Brief. Set the entries down once more, exactly as they are worded.

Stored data
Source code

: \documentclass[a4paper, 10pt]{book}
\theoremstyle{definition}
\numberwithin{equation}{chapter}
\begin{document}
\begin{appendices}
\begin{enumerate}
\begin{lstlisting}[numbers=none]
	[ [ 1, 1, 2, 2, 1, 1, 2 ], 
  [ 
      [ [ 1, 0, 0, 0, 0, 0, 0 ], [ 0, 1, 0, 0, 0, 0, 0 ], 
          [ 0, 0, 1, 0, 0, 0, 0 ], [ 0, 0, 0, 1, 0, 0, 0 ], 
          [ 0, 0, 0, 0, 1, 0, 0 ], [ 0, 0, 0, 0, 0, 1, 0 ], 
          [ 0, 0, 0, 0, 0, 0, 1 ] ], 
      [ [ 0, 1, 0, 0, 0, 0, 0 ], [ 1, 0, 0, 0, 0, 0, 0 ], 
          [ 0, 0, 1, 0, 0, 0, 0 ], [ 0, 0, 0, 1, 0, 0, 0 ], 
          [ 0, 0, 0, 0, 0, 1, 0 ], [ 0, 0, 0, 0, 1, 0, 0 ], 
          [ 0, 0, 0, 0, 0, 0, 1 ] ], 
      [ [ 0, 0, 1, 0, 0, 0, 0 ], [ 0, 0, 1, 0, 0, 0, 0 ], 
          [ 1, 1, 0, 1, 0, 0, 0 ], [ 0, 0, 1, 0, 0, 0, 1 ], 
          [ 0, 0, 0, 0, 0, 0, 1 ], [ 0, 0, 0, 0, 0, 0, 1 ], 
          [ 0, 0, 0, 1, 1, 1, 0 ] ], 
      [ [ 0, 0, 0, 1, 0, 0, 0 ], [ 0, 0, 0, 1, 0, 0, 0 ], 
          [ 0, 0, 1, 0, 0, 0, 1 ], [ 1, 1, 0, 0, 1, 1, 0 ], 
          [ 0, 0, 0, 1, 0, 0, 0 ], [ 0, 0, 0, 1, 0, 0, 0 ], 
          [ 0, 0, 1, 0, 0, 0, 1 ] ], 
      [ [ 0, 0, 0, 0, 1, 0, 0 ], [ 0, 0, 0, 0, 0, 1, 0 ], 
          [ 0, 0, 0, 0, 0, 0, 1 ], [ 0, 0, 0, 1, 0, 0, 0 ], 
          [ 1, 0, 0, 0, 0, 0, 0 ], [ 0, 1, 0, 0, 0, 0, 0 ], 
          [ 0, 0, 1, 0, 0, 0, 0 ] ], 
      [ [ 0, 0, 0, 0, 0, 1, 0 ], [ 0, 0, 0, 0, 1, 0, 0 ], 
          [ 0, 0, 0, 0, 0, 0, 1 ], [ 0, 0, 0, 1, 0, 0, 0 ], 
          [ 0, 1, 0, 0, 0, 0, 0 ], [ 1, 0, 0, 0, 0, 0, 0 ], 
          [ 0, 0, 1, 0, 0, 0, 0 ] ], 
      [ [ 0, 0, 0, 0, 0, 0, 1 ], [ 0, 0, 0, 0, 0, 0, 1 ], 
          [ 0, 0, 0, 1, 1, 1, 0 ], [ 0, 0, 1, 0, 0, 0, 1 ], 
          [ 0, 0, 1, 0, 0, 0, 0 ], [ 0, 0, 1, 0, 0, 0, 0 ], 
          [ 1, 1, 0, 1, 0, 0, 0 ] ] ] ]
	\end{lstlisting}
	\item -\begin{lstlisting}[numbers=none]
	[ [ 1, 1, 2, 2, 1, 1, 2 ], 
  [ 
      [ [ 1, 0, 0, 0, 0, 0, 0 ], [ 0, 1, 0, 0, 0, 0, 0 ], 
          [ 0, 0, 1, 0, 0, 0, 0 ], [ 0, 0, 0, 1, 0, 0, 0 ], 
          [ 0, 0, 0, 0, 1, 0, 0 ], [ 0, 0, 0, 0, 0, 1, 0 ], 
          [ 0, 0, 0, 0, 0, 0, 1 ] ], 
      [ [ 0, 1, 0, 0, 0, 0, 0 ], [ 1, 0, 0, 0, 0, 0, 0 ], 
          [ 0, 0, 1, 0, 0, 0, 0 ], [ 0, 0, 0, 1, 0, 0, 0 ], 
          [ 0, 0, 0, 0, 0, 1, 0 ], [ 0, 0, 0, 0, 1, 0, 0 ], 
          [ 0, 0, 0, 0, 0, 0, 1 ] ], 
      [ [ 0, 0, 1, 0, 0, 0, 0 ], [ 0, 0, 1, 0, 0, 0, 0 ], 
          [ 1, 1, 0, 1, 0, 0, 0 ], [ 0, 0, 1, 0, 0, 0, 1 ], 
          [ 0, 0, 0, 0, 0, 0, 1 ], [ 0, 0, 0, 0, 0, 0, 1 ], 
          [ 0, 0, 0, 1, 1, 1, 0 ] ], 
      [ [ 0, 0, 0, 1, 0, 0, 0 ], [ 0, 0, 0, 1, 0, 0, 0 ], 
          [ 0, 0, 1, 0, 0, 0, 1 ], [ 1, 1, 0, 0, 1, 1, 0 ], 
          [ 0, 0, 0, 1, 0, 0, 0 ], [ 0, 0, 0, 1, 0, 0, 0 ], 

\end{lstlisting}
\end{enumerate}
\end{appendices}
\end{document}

Result of this exercise.
Source code

: \documentclass[a4paper, 10pt]{book}
\theoremstyle{definition}
\numberwithin{equation}{chapter}
\begin{document}
\begin{appendices}
\begin{enumerate}
\begin{lstlisting}[numbers=none]
	[ [ 1, 1, 2, 2, 1, 1, 2 ], 
  [ 
      [ [ 1, 0, 0, 0, 0, 0, 0 ], [ 0, 1, 0, 0, 0, 0, 0 ], 
          [ 0, 0, 1, 0, 0, 0, 0 ], [ 0, 0, 0, 1, 0, 0, 0 ], 
          [ 0, 0, 0, 0, 1, 0, 0 ], [ 0, 0, 0, 0, 0, 1, 0 ], 
          [ 0, 0, 0, 0, 0, 0, 1 ] ], 
      [ [ 0, 1, 0, 0, 0, 0, 0 ], [ 1, 0, 0, 0, 0, 0, 0 ], 
          [ 0, 0, 1, 0, 0, 0, 0 ], [ 0, 0, 0, 1, 0, 0, 0 ], 
          [ 0, 0, 0, 0, 0, 1, 0 ], [ 0, 0, 0, 0, 1, 0, 0 ], 
          [ 0, 0, 0, 0, 0, 0, 1 ] ], 
      [ [ 0, 0, 1, 0, 0, 0, 0 ], [ 0, 0, 1, 0, 0, 0, 0 ], 
          [ 1, 1, 0, 1, 0, 0, 0 ], [ 0, 0, 1, 0, 0, 0, 1 ], 
          [ 0, 0, 0, 0, 0, 0, 1 ], [ 0, 0, 0, 0, 0, 0, 1 ], 
          [ 0, 0, 0, 1, 1, 1, 0 ] ], 
      [ [ 0, 0, 0, 1, 0, 0, 0 ], [ 0, 0, 0, 1, 0, 0, 0 ], 
          [ 0, 0, 1, 0, 0, 0, 1 ], [ 1, 1, 0, 0, 1, 1, 0 ], 
          [ 0, 0, 0, 1, 0, 0, 0 ], [ 0, 0, 0, 1, 0, 0, 0 ], 
          [ 0, 0, 1, 0, 0, 0, 1 ] ], 
      [ [ 0, 0, 0, 0, 1, 0, 0 ], [ 0, 0, 0, 0, 0, 1, 0 ], 
          [ 0, 0, 0, 0, 0, 0, 1 ], [ 0, 0, 0, 1, 0, 0, 0 ], 
          [ 1, 0, 0, 0, 0, 0, 0 ], [ 0, 1, 0, 0, 0, 0, 0 ], 
          [ 0, 0, 1, 0, 0, 0, 0 ] ], 
      [ [ 0, 0, 0, 0, 0, 1, 0 ], [ 0, 0, 0, 0, 1, 0, 0 ], 
          [ 0, 0, 0, 0, 0, 0, 1 ], [ 0, 0, 0, 1, 0, 0, 0 ], 
          [ 0, 1, 0, 0, 0, 0, 0 ], [ 1, 0, 0, 0, 0, 0, 0 ], 
          [ 0, 0, 1, 0, 0, 0, 0 ] ], 
      [ [ 0, 0, 0, 0, 0, 0, 1 ], [ 0, 0, 0, 0, 0, 0, 1 ], 
          [ 0, 0, 0, 1, 1, 1, 0 ], [ 0, 0, 1, 0, 0, 0, 1 ], 
          [ 0, 0, 1, 0, 0, 0, 0 ], [ 0, 0, 1, 0, 0, 0, 0 ], 
          [ 1, 1, 0, 1, 0, 0, 0 ] ] ] ]
	\end{lstlisting}
	\item -\begin{lstlisting}[numbers=none]
	[ [ 1, 1, 2, 2, 1, 1, 2 ], 
  [ 
      [ [ 1, 0, 0, 0, 0, 0, 0 ], [ 0, 1, 0, 0, 0, 0, 0 ], 
          [ 0, 0, 1, 0, 0, 0, 0 ], [ 0, 0, 0, 1, 0, 0, 0 ], 
          [ 0, 0, 0, 0, 1, 0, 0 ], [ 0, 0, 0, 0, 0, 1, 0 ], 
          [ 0, 0, 0, 0, 0, 0, 1 ] ], 
      [ [ 0, 1, 0, 0, 0, 0, 0 ], [ 1, 0, 0, 0, 0, 0, 0 ], 
          [ 0, 0, 1, 0, 0, 0, 0 ], [ 0, 0, 0, 1, 0, 0, 0 ], 
          [ 0, 0, 0, 0, 0, 1, 0 ], [ 0, 0, 0, 0, 1, 0, 0 ], 
          [ 0, 0, 0, 0, 0, 0, 1 ] ], 
      [ [ 0, 0, 1, 0, 0, 0, 0 ], [ 0, 0, 1, 0, 0, 0, 0 ], 
          [ 1, 1, 0, 1, 0, 0, 0 ], [ 0, 0, 1, 0, 0, 0, 1 ], 
          [ 0, 0, 0, 0, 0, 0, 1 ], [ 0, 0, 0, 0, 0, 0, 1 ], 
          [ 0, 0, 0, 1, 1, 1, 0 ] ], 
      [ [ 0, 0, 0, 1, 0, 0, 0 ], [ 0, 0, 0, 1, 0, 0, 0 ], 
          [ 0, 0, 1, 0, 0, 0, 1 ], [ 1, 1, 0, 0, 1, 1, 0 ], 
          [ 0, 0, 0, 1, 0, 0, 0 ], [ 0, 0, 0, 1, 0, 0, 0 ], 

\end{lstlisting}
\end{enumerate}
\end{appendices}
\end{document}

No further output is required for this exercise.